Another company, Surgical Science, offers virtual simulations for laparoscopic interventions and endoscopic procedures – as they believe that laparoscopic skills come with repetition. Surgeons have several other solutions as well to maintain and improve their skills. ImmersiveTouch, for example, offers a VR imaging platform that allows surgeons to see, feel and experience minimally invasive surgical pathways to improve surgical precision and patient outcomes. Osso VR is working in the field of orthopedic surgeries and aims to improve the method of surgical training. A Cleveland-based company, Surgical Theater asked the question whether surgeons can be trained as fighter pilots able to pre-fly their missions – and they built an immersive environment just to provide the exact conditions for efficient surgical planning of operations.
In some places, VR became so critical in certain specialized medical training that no one can practice without mastering it. For example, since 2013, every doctor planning to specialize in orthopedics in Switzerland has had to pass an exam on a VirtaMed ArthroS simulator. Not only surgeons or nurses can benefit greatly from VR training settings. Residents and clinicians can double-check their diagnoses with the help of Human DX, or engage in a virtual environment for practicing how to solve cases more efficiently with the InSimu Patient App.
As you can see it’s a little bit like in chess: the best chess players solve dozens of chess problems every day so that they can be more skilled when they are playing for real. Virtual reality allows something similar for medical students, physicians, or nurses – to stay at the top of their game every single day.
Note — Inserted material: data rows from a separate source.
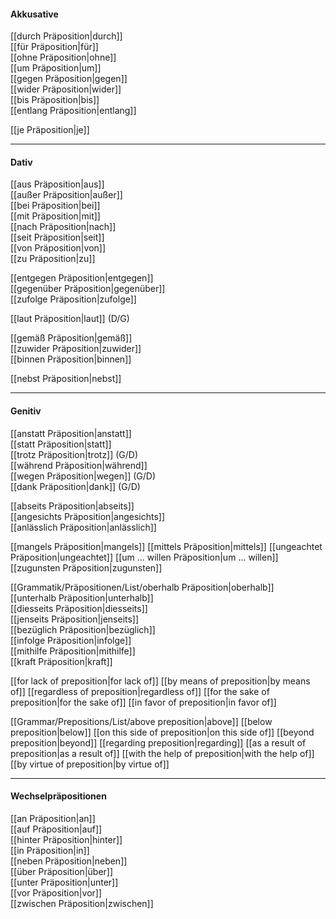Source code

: #### Akkusative  
[[durch Präposition|durch]]  
[[für Präposition|für]]  
[[ohne Präposition|ohne]]  
[[um Präposition|um]]  
[[gegen Präposition|gegen]]  
[[wider Präposition|wider]]  
[[bis Präposition|bis]]  
[[entlang Präposition|entlang]]  

[[je Präposition|je]]  

---
#### Dativ  
[[aus Präposition|aus]]  
[[außer Präposition|außer]]  
[[bei Präposition|bei]]  
[[mit Präposition|mit]]  
[[nach Präposition|nach]]  
[[seit Präposition|seit]]  
[[von Präposition|von]]  
[[zu Präposition|zu]]  

[[entgegen Präposition|entgegen]]  
[[gegenüber Präposition|gegenüber]]  
[[zufolge Präposition|zufolge]]  

[[laut Präposition|laut]] (D/G)  

[[gemäß Präposition|gemäß]]  
[[zuwider Präposition|zuwider]]  
[[binnen Präposition|binnen]]

[[nebst Präposition|nebst]]  


---
#### Genitiv  
[[anstatt Präposition|anstatt]]  
[[statt Präposition|statt]]  
[[trotz Präposition|trotz]] (G/D)  
[[während Präposition|während]]  
[[wegen Präposition|wegen]] (G/D)  
[[dank Präposition|dank]] (G/D)  

[[abseits Präposition|abseits]]  
[[angesichts Präposition|angesichts]]  
[[anlässlich Präposition|anlässlich]]

[[mangels Präposition|mangels]]
[[mittels Präposition|mittels]]
[[ungeachtet Präposition|ungeachtet]]
[[um … willen Präposition|um … willen]]
[[zugunsten Präposition|zugunsten]]

[[Grammatik/Präpositionen/List/oberhalb Präposition|oberhalb]]  
[[unterhalb Präposition|unterhalb]]  
[[diesseits Präposition|diesseits]]  
[[jenseits Präposition|jenseits]]  
[[bezüglich Präposition|bezüglich]]  
[[infolge Präposition|infolge]]  
[[mithilfe Präposition|mithilfe]]  
[[kraft Präposition|kraft]]  

[[for lack of preposition|for lack of]]
[[by means of preposition|by means of]]
[[regardless of preposition|regardless of]]
[[for the sake of preposition|for the sake of]]
[[in favor of preposition|in favor of]]

[[Grammar/Prepositions/List/above preposition|above]]
[[below preposition|below]]
[[on this side of preposition|on this side of]]
[[beyond preposition|beyond]]
[[regarding preposition|regarding]]
[[as a result of preposition|as a result of]]
[[with the help of preposition|with the help of]]
[[by virtue of preposition|by virtue of]]

----
#### Wechselpräpositionen
[[an Präposition|an]]  
[[auf Präposition|auf]]  
[[hinter Präposition|hinter]]  
[[in Präposition|in]]  
[[neben Präposition|neben]]  
[[über Präposition|über]]  
[[unter Präposition|unter]]  
[[vor Präposition|vor]]  
[[zwischen Präposition|zwischen]]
But it not only offers the broadening of cognitive knowledge but also how to bring people together. With its ability to show the experiences of others, it can teach empathy and connect humans in such profound ways that it was never thought before. Being able to experience aging, schizophrenia, or macular degeneration through the eyes of a virtual patient could be eye-opening. Thus, we agree completely with VR creator Chris Milk, who said in one of his TED talks that through VR “we become more compassionate, we become more empathetic, and we become more connected. And ultimately, we become more human.”